Sadly, it is not entirely surprising. For too long, British history has been denigrated, distorted and stripped of context. Too many people have been encouraged to feel ashamed of this country and their association with it, and they believe they should feel no pride in being seen as British. If people feel that way about their nation, it is no surprise that they are unprepared to defend that nation. As retired Army officer Tim Cross put it, we need to tell our young people that they are part of a nation and a society that needs them, including within our Armed Forces.

One practical answer to this is the cadets. As many of your Lordships will know, I am the proud holder of the office of honorary colonel of the Royal Regiment of Fusiliers cadets, so I have seen personally the value that the cadet system can provide to the country. It builds confidence, discipline, resilience and public spirit, and a sense of belonging. This is good not only for the individual but for the country. I therefore welcome the review’s conclusion that reconnecting defence and society must be the cornerstone of home defence and resilience strategy.

In particular, I welcome the ambition to expand the cadet force by 30% by 2030, with a longer-term ambition of reaching 250,000 cadets alongside the education department. That matters because the cadet force helps young people understand the Armed Forces, gain skills and qualifications, and see a pathway into future service. Critically, it opens up opportunities for young people from diverse backgrounds across the country. That supports both national resilience and economic growth.

But this cannot just be about numbers. As Michael Martins of the British Foreign Policy Group has argued, our defence strategy must engage the rest of society. That means building a compelling national narrative that wins public support, builds cross-party consensus and reminds people that national security is not the business of the Government alone but the business of this whole nation. That is the challenge we face.

16:18
Lord Bishop of Manchester Portrait The Lord Bishop of Manchester
- Hansard - - - Excerpts

My Lords, I share the gratitude already expressed to the noble Baroness, Lady Harris of Richmond, for securing this debate. In the short time available I will make just three brief observations, and I assure the Minister that none of them would lead to much expense.

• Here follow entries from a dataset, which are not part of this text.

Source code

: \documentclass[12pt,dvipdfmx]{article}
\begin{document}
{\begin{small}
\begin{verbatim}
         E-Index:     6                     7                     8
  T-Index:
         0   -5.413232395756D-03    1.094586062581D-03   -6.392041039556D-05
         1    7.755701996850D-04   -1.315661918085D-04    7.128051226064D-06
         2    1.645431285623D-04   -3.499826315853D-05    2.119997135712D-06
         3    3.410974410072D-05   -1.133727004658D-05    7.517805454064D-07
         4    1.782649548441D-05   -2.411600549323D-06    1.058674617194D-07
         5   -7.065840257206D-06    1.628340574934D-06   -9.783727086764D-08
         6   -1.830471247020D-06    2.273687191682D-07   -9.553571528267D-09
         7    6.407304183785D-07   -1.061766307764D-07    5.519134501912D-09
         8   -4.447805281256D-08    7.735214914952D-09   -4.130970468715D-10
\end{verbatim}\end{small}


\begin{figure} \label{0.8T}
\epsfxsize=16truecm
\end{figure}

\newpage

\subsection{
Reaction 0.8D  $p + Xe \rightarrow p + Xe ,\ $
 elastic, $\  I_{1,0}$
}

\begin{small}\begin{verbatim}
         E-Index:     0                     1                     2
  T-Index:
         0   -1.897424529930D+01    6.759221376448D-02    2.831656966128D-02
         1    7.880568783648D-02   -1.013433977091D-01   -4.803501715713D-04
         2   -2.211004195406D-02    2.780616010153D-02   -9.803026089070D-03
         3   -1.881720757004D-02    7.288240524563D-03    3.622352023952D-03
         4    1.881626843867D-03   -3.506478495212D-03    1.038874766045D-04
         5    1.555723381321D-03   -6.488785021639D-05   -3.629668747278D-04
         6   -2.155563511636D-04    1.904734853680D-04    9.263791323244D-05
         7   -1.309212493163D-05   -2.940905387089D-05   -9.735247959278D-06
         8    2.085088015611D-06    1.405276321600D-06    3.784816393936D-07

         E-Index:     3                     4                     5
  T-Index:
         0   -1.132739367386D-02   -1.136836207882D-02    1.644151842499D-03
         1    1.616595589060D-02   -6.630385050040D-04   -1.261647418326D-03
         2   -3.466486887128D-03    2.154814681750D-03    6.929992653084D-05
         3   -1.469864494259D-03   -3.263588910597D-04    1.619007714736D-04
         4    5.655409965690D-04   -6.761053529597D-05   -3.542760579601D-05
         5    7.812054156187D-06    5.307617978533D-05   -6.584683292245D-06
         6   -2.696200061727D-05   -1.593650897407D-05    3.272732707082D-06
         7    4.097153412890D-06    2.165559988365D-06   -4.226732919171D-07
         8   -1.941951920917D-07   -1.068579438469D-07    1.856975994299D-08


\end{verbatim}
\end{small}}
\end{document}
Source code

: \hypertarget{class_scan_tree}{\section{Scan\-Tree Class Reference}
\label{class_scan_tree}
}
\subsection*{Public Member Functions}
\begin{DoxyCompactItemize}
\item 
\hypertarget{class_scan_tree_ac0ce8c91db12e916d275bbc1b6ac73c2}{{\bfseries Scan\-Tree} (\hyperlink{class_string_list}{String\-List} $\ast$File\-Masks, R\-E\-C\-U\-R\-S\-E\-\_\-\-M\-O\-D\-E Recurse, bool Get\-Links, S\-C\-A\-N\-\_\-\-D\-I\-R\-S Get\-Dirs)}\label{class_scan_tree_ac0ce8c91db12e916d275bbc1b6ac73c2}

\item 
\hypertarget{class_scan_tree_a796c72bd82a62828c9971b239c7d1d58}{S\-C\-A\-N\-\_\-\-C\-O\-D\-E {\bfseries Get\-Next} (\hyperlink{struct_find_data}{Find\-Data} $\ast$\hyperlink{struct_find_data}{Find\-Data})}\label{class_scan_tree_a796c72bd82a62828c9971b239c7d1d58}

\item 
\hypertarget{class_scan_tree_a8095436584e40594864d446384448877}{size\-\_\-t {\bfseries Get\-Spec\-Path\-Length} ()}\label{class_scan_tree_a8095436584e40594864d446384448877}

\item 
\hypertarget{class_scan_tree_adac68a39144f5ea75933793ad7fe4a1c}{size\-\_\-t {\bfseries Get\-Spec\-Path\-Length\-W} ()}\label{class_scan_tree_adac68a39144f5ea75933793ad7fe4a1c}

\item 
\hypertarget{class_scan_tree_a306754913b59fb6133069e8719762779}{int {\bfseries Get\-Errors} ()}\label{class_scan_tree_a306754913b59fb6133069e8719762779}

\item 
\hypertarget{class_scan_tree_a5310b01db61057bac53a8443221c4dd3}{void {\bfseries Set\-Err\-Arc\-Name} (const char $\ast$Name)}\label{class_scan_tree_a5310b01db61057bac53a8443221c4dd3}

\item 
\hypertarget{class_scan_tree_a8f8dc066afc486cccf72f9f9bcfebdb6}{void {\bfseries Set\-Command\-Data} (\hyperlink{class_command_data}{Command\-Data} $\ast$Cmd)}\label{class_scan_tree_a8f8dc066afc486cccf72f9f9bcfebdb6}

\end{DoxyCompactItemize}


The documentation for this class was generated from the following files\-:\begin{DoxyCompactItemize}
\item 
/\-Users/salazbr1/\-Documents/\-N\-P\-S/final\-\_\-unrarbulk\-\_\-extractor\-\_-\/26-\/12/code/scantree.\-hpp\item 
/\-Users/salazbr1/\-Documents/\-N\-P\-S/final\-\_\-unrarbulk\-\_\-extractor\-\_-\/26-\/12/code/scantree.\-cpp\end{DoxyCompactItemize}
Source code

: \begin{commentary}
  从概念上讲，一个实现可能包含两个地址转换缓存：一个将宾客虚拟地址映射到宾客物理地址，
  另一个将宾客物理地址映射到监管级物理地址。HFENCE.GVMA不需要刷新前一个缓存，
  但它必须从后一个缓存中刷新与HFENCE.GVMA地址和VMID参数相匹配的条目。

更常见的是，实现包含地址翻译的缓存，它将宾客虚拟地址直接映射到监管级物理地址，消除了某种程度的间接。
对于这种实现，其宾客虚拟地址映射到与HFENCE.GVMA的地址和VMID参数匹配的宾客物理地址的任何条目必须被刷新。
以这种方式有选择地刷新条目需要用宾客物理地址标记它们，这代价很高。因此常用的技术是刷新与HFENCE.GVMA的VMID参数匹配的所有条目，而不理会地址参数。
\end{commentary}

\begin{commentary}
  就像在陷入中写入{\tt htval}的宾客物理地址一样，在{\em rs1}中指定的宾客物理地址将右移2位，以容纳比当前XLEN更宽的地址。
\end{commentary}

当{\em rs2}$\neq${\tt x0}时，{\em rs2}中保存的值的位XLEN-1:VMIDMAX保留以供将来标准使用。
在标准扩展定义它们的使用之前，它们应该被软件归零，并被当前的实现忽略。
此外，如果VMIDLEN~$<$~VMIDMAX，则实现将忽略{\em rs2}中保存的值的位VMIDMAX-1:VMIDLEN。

First, on faith communities, I applaud that documents often refer to faith communities, but sometimes we appear to be wrapped up into a generic voluntary, community and faith sector. Faith groups are not just another example of voluntary or community activity; their reach goes much deeper into every corner of society. Their numbers far outweigh other bodies. They have different decision-making structures and are often networked in complex but effective ways, and many have significant links to the memberships of international bodies.

Our faith groups can and will have a major role to play in any situation that requires civil engagement and response, but that requires them to be seen as what they are, not lumped into a more convenient category. I am very grateful in my own diocese that the Greater Manchester Combined Authority fully recognises that distinctiveness. Having a very informed and supportive mayor means that we are recognised for who we are, and I believe that we make a major contribution already to civil society, as we could in terms of preparedness for a war situation.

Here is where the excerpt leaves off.